DOW JONES NEWSWIRES
Avery Dennison Corp. (AVY) swung to a first-quarter loss on
restructuring and other charges as the office-supply and label
manufacturer saw demand continue to fall.
President and Chief Executive Dean A. Scarborough said business
conditions remain weak, especially in the retail sector, but noted
sales and profit declines moderated after a "very weak" January.
Earnings fell well short of analysts' expectations.
Office-supply companies have seen demand weaken during the
recession as business customers delay replacing old office-supply
products, leading some in the sector to cut costs by closing
underperforming stores and reducing new store openings. For its
part, Avery said in December it will cut 10% of its work force to
produce roughly $150 million in annualized savings over the next
couple of years.
The company posted a net loss of $46.2 million, or 46 cents a
share, compared with year-earlier net income of $68.4 million, or
69 cents a share. Excluding restructuring charges and other costs,
earnings fell to 11 cents a share from 80 cents a share.

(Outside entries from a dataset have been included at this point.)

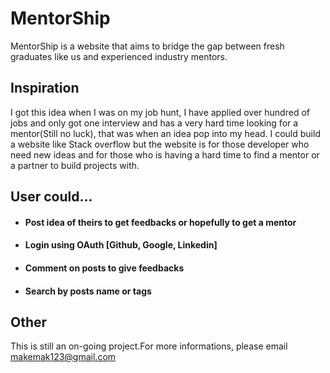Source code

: # MentorShip

MentorShip is a website that aims to bridge the gap between fresh graduates like us and experienced industry mentors.

## Inspiration

I got this idea when I was on my job hunt, I have applied over hundred of jobs and only got one interview and has a very hard time looking for a mentor(Still no luck), that was when an idea pop into my head. I could build a website like Stack overflow but the website is for those developer who need new ideas and for those who is having a hard time to find a mentor or a partner to build projects with.

## User could...

* #### Post idea of theirs to get feedbacks or hopefully to get a mentor
* #### Login using OAuth [Github, Google, Linkedin]
* #### Comment on posts to give feedbacks
* #### Search by posts name or tags

## Other

This is still an on-going project.For more informations, please email makemak123@gmail.com
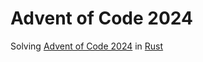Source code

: Advent of Code 2024
===================

Solving [Advent of Code 2024](https://adventofcode.com/2024) in [Rust](https://www.rust-lang.org)

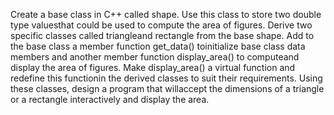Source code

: Create a base class in C++ called ​shape​. Use this class to store two double type valuesthat could be used to compute the area of figures. 
Derive two specific classes called ​triangleand ​rectangle​ from the base shape. Add to the base class a member function ​get_data()​ toinitialize base class 
data members and another member function ​display_area()​ to computeand display the area of figures. Make ​display_area()​ a virtual function and redefine this 
functionin the derived classes to suit their requirements. Using these classes, design a program that willaccept the dimensions of a triangle or a rectangle 
interactively and display the area.
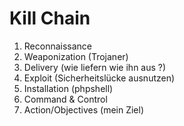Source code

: # Kill Chain 

1. Reconnaissance 
1. Weaponization (Trojaner)  
1. Delivery (wie liefern wie ihn aus ?)
1. Exploit (Sicherheitslücke ausnutzen) 
1. Installation (phpshell) 
1. Command & Control 
1. Action/Objectives (mein Ziel) 
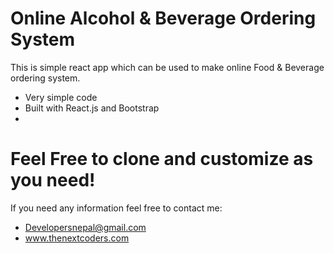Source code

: # Online Alcohol & Beverage Ordering System 


This is simple react app which can be used to make online Food & Beverage ordering system.

  - Very simple code
  - Built with React.js and Bootstrap
  - 

# Feel Free to clone and customize as you need!

  


If you need any information feel free to contact me:
  - Developersnepal@gmail.com
  - www.thenextcoders.com

 
 

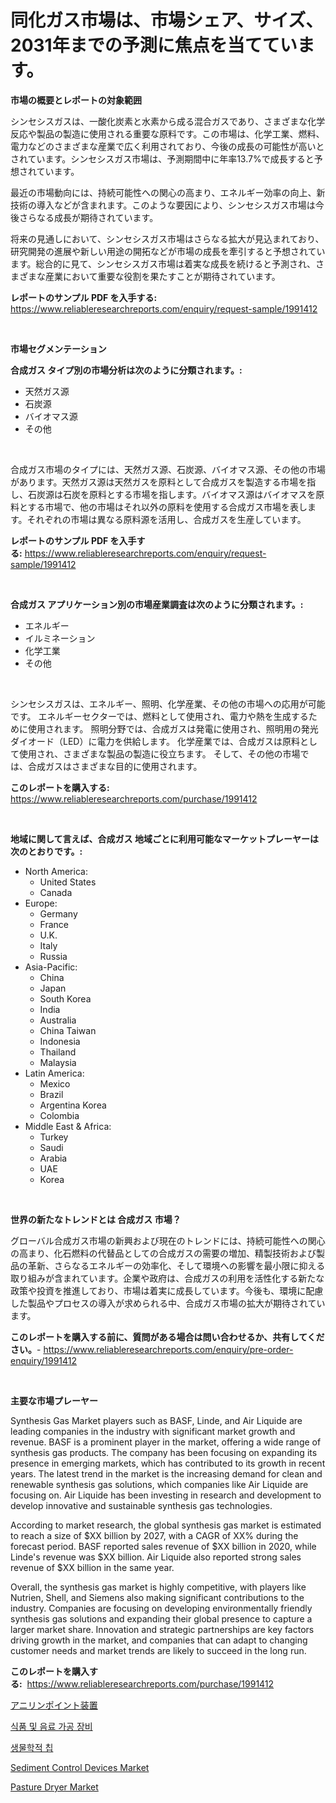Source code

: <p><h1>同化ガス市場は、市場シェア、サイズ、2031年までの予測に焦点を当てています。</h1></p><p><strong>市場の概要とレポートの対象範囲</strong></p>
<p><p>シンセシスガスは、一酸化炭素と水素から成る混合ガスであり、さまざまな化学反応や製品の製造に使用される重要な原料です。この市場は、化学工業、燃料、電力などのさまざまな産業で広く利用されており、今後の成長の可能性が高いとされています。シンセシスガス市場は、予測期間中に年率13.7%で成長すると予想されています。</p><p>最近の市場動向には、持続可能性への関心の高まり、エネルギー効率の向上、新技術の導入などが含まれます。このような要因により、シンセシスガス市場は今後さらなる成長が期待されています。</p><p>将来の見通しにおいて、シンセシスガス市場はさらなる拡大が見込まれており、研究開発の進展や新しい用途の開拓などが市場の成長を牽引すると予想されています。総合的に見て、シンセシスガス市場は着実な成長を続けると予測され、さまざまな産業において重要な役割を果たすことが期待されています。</p></p>
<p><strong>レポートのサンプル PDF を入手する:</strong> <a href="https://www.reliableresearchreports.com/enquiry/request-sample/1991412">https://www.reliableresearchreports.com/enquiry/request-sample/1991412</a></p>
<p>&nbsp;</p>
<p><strong>市場セグメンテーション</strong></p>
<p><strong>合成ガス タイプ別の市場分析は次のように分類されます。:</strong></p>
<p><ul><li>天然ガス源</li><li>石炭源</li><li>バイオマス源</li><li>その他</li></ul></p>
<p>&nbsp;</p>
<p><p>合成ガス市場のタイプには、天然ガス源、石炭源、バイオマス源、その他の市場があります。天然ガス源は天然ガスを原料として合成ガスを製造する市場を指し、石炭源は石炭を原料とする市場を指します。バイオマス源はバイオマスを原料とする市場で、他の市場はそれ以外の原料を使用する合成ガス市場を表します。それぞれの市場は異なる原料源を活用し、合成ガスを生産しています。</p></p>
<p><strong>レポートのサンプル PDF を入手する:</strong>&nbsp;<a href="https://www.reliableresearchreports.com/enquiry/request-sample/1991412">https://www.reliableresearchreports.com/enquiry/request-sample/1991412</a></p>
<p>&nbsp;</p>
<p><strong> 合成ガス アプリケーション別の市場産業調査は次のように分類されます。:</strong></p>
<p><ul><li>エネルギー</li><li>イルミネーション</li><li>化学工業</li><li>その他</li></ul></p>
<p>&nbsp;</p>
<p><p>シンセシスガスは、エネルギー、照明、化学産業、その他の市場への応用が可能です。 エネルギーセクターでは、燃料として使用され、電力や熱を生成するために使用されます。 照明分野では、合成ガスは発電に使用され、照明用の発光ダイオード（LED）に電力を供給します。 化学産業では、合成ガスは原料として使用され、さまざまな製品の製造に役立ちます。 そして、その他の市場では、合成ガスはさまざまな目的に使用されます。</p></p>
<p><strong>このレポートを購入する:</strong>&nbsp; <a href="https://www.reliableresearchreports.com/purchase/1991412">https://www.reliableresearchreports.com/purchase/1991412</a></p>
<p>&nbsp;</p>
<p><strong>地域に関して言えば、合成ガス 地域ごとに利用可能なマーケットプレーヤーは次のとおりです。:</strong></p>
<p><ul>
    <li>
        North America:
        <ul>
            <li>United States</li>
            <li>Canada</li>
        </ul>
    </li>
    <li>
        Europe:
        <ul>
            <li>Germany</li>
            <li>France</li>
            <li>U.K.</li>
            <li>Italy</li>
            <li>Russia</li>
        </ul>
    </li>
    <li>
        Asia-Pacific:
        <ul>
            <li>China</li>
            <li>Japan</li>
            <li>South Korea</li>
            <li>India</li>
            <li>Australia</li>
            <li>China Taiwan</li>
            <li>Indonesia</li>
            <li>Thailand</li>
            <li>Malaysia</li>
        </ul>
    </li>
    <li>
        Latin America:
        <ul>
            <li>Mexico</li>
            <li>Brazil</li>
            <li>Argentina Korea</li>
            <li>Colombia</li>
        </ul>
    </li>
    <li>
        Middle East & Africa:
        <ul>
            <li>Turkey</li>
            <li>Saudi</li>
            <li>Arabia</li>
            <li>UAE</li>
            <li>Korea</li>
        </ul>
    </li>
    </ul></p>
<p>&nbsp;</p>
<p><strong>世界の新たなトレンドとは 合成ガス 市場？</strong></p>
<p><p>グローバル合成ガス市場の新興および現在のトレンドには、持続可能性への関心の高まり、化石燃料の代替品としての合成ガスの需要の増加、精製技術および製品の革新、さらなるエネルギーの効率化、そして環境への影響を最小限に抑える取り組みが含まれています。企業や政府は、合成ガスの利用を活性化する新たな政策や投資を推進しており、市場は着実に成長しています。今後も、環境に配慮した製品やプロセスの導入が求められる中、合成ガス市場の拡大が期待されています。</p></p>
<p><strong>このレポートを購入する前に、質問がある場合は問い合わせるか、共有してください。</strong>- <a href="https://www.reliableresearchreports.com/enquiry/pre-order-enquiry/1991412">https://www.reliableresearchreports.com/enquiry/pre-order-enquiry/1991412</a></p>
<p>&nbsp;</p>
<p><strong>主要な市場プレーヤー</strong></p>
<p><p>Synthesis Gas Market players such as BASF, Linde, and Air Liquide are leading companies in the industry with significant market growth and revenue. BASF is a prominent player in the market, offering a wide range of synthesis gas products. The company has been focusing on expanding its presence in emerging markets, which has contributed to its growth in recent years. The latest trend in the market is the increasing demand for clean and renewable synthesis gas solutions, which companies like Air Liquide are focusing on. Air Liquide has been investing in research and development to develop innovative and sustainable synthesis gas technologies.</p><p>According to market research, the global synthesis gas market is estimated to reach a size of $XX billion by 2027, with a CAGR of XX% during the forecast period. BASF reported sales revenue of $XX billion in 2020, while Linde's revenue was $XX billion. Air Liquide also reported strong sales revenue of $XX billion in the same year.</p><p>Overall, the synthesis gas market is highly competitive, with players like Nutrien, Shell, and Siemens also making significant contributions to the industry. Companies are focusing on developing environmentally friendly synthesis gas solutions and expanding their global presence to capture a larger market share. Innovation and strategic partnerships are key factors driving growth in the market, and companies that can adapt to changing customer needs and market trends are likely to succeed in the long run.</p></p>
<p><strong>このレポートを購入する:</strong>&nbsp;&nbsp;<a href="https://www.reliableresearchreports.com/purchase/1991412">https://www.reliableresearchreports.com/purchase/1991412</a></p>
<p><p><a href="https://medium.com/@izaiahbartell/%E3%82%A2%E3%83%8B%E3%83%AA%E3%83%B3%E3%83%9D%E3%82%A4%E3%83%B3%E3%83%88%E8%A3%85%E7%BD%AE%E5%B8%82%E5%A0%B4-2031%E5%B9%B4%E3%81%BE%E3%81%A7%E3%81%AE%E3%83%88%E3%83%AC%E3%83%B3%E3%83%89-%E4%BA%88%E6%B8%AC-%E7%AB%B6%E4%BA%89%E5%88%86%E6%9E%90-32254df73fff">アニリンポイント装置</a></p><p><a href="https://github.com/OwenHamiytll568745/Market-Research-Report-List-1/blob/main/99408947880.md">식품 및 음료 가공 장비</a></p><p><a href="https://github.com/vdhdwjyp90142/Market-Research-Report-List-1/blob/main/24712077879.md">생물학적 칩</a></p><p><a href="https://issuu.com/reportprime-2/docs/sediment-control-devices-market-size-2030.pptx">Sediment Control Devices Market</a></p><p><a href="https://issuu.com/reportprime-2/docs/pasture-dryer-market-size-2030.pptx">Pasture Dryer Market</a></p></p>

Revenue skidded 13% to $1.43 billion.
Analysts polled by Thomson Reuters expected earnings of 22 cents
a share on revenue of $1.42 billion.
Gross margin decreased to 24.2% from 25.8% on the sales
slump.
The pressure-sensitive materials business, the company's largest
segment that provides Fasson-brand roll labels and reflective
highway safety products, saw profits tumble 49% as revenue fell
12%.
Earnings in Avery's office and consumer-products business -
which makes writing implements, binders and notebooks - grew 6.8%,
but revenue declined 5.1%.
Shares are down 40% since September, but have rebounded 73%
since hitting a 14-year low a month ago, closing Monday at $29.45.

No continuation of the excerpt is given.